De luistercijfers uit het vernieuwde luisteronderzoek is fors korter geworden ten opzichte van het oude luisteronderzoek. Zo bedroeg de luistertijd in december-januari nog gemiddeld 2 uur en 36 minuten, maar in de eerste drie weken van januari was de luistertijd 1 uur en 13 minuten per dag. Dat is een verschil van 1 uur en 23 minuten.

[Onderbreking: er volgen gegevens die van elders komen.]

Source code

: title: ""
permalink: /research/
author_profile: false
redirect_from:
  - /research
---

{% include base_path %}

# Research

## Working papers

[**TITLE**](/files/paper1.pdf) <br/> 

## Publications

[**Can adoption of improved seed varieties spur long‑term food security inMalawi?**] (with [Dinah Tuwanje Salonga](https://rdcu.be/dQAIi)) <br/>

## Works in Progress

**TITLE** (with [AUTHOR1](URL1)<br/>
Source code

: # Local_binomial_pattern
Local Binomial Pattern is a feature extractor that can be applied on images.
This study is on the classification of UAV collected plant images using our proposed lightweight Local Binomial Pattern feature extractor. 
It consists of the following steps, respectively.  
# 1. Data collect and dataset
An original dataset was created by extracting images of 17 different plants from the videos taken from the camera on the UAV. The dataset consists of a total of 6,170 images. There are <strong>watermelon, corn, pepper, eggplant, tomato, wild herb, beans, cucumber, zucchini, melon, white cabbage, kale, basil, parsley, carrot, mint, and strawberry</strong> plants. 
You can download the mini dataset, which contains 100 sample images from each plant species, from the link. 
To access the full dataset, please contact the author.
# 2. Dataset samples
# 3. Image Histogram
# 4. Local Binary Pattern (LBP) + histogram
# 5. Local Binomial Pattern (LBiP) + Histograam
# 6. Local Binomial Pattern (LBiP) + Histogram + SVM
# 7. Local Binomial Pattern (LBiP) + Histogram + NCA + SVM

Die verschillen lijken alles te maken te hebben met de manier van meten zoals dat nu in het onderzoek gedaan wordt. In de oude opzet vulden respondenten achteraf een dagboekje in, per kwartier, en nu wordt per minuut een meeting gedaan met de smartphone.
“De definitie van radio luisteren verandert”, zegt Frans Kok, directeur van het Nationaal Luister Onderzoek (NLO). “Van geluisterd volgens de respondent naar technisch hoorbaar voor de meter.” Hier speelt ook het geheugeneffect mee. Dat wil zeggen: wat respondenten denken geluisterd te hebben en wat het werkelijk was.
Globaal beeld
Het globale beeld van de cijfers van het nieuwe onderzoek zijn:
- Veel meer schommelingen in de luistercijfers;
- Bereik per dag vrijwel gelijk;
- Bereik per week: hoger;
- Aantal luistersessies: meer;
- Gemiddelde luistertijd per sessie: lager;
- Gemiddelde luistertijd: lager (minuutdata i.p.v. kwartierdata).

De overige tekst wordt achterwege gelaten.